Steven Epstein is a partner and Co-Head of the Mergers & Acquisitions practice at Fried, Frank, Harris, Shriver & Jacobson LLP. This post is based on a Fried Frank publication by Mr. Epstein, J. Christian Nahr, Brad Eric Scheler, and Gail Weinstein. This post is part of the Delaware law series, which is cosponsored by the Forum and Corporation Service Company; links to other posts in the series are available here.
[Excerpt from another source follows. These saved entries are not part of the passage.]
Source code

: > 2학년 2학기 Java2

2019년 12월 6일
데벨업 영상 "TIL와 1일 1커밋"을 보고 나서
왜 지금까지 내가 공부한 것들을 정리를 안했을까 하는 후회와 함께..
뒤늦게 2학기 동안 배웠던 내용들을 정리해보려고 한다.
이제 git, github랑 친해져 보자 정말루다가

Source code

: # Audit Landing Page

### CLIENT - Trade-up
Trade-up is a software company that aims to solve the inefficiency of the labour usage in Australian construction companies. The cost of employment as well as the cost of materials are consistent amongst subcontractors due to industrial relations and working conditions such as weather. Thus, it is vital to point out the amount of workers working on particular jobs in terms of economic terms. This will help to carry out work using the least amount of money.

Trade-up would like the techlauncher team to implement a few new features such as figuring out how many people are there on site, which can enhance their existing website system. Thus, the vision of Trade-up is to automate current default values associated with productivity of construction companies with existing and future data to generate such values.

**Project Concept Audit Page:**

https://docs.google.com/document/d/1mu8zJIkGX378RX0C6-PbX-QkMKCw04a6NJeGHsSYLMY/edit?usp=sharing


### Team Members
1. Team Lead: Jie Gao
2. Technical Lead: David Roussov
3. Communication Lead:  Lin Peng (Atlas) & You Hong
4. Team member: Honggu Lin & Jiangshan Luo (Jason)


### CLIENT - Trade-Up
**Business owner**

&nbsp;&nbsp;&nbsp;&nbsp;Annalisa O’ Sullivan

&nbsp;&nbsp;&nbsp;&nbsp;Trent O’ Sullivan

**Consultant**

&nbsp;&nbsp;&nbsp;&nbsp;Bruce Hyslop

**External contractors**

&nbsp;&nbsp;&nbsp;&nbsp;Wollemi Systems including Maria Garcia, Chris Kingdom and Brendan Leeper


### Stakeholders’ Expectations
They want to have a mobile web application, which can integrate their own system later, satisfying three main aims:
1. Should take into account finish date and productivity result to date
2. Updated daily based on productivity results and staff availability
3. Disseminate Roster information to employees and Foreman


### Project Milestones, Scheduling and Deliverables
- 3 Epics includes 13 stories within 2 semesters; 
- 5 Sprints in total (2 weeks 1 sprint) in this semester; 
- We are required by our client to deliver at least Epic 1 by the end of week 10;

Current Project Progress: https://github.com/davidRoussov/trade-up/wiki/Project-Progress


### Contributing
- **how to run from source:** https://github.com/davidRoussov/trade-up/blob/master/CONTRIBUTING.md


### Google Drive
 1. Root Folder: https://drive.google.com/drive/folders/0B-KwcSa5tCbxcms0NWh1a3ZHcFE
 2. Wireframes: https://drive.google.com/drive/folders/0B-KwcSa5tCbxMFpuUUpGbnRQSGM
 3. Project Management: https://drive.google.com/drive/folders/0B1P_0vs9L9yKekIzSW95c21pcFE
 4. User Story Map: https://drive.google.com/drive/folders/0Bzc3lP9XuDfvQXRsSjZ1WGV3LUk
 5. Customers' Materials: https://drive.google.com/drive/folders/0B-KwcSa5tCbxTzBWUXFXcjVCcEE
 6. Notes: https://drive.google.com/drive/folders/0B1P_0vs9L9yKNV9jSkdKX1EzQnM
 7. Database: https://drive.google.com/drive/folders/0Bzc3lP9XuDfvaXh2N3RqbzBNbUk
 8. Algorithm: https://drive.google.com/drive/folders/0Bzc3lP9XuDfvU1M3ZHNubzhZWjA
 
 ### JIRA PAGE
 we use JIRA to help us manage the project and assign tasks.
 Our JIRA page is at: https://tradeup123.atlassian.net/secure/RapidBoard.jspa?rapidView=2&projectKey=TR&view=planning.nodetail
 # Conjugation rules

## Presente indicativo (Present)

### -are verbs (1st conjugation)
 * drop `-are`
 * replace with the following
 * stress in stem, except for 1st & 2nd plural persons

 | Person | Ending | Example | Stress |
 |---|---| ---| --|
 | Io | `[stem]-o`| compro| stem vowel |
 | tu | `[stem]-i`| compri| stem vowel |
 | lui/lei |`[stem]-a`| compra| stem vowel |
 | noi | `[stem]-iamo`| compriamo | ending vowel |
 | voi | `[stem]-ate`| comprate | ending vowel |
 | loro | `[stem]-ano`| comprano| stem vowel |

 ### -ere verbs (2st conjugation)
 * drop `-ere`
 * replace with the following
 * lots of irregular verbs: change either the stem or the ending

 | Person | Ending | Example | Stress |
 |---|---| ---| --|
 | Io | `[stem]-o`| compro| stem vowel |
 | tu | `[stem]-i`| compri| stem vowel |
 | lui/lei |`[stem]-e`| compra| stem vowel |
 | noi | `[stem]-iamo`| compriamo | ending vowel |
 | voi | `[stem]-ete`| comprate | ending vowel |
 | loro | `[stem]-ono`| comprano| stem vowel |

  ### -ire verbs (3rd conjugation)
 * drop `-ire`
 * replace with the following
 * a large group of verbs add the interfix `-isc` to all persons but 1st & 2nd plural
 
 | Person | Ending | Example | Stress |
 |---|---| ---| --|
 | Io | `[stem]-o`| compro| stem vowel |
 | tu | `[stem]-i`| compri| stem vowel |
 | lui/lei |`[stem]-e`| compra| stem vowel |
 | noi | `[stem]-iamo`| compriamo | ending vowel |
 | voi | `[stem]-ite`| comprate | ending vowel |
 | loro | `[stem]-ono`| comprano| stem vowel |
In Quadrant Structured Products Company, Ltd. v. Vertin (Oct. 20, 2015), the Delaware Court of Chancery, in a post-trial decision, rejected Quadrant’s challenges to transactions by Athilon Capital Corp., with Athilon’s sole stockholder (private equity firm Merced), after Athilon had returned to solvency following a long period of insolvency. Merced held all of Athilon’s equity and all of its junior notes; and both Quadrant and Merced held the company’s publicly traded senior notes. Quadrant challenged Athilon’s (i) repurchases of senior notes held by Merced (the “Note Repurchases”) and (ii) purchases of certain relatively illiquid securities owned by Merced (the “Securities Purchases”). A majority of the Athilon board that approved the challenged transactions was viewed by the court as non-independent (with two directors affiliated with Merced; the Athilon CEO; and two independent directors). Vice Chancellor Laster, applying New York law, rejected (i) Quadrant’s claims that the Note Repurchases (a) were prohibited by the indenture and (b) were fraudulent conveyances; and (ii) Quadrant’s derivative claim that the Note Repurchases and the Securities Purchases constituted a breach of the directors’ fiduciary duties.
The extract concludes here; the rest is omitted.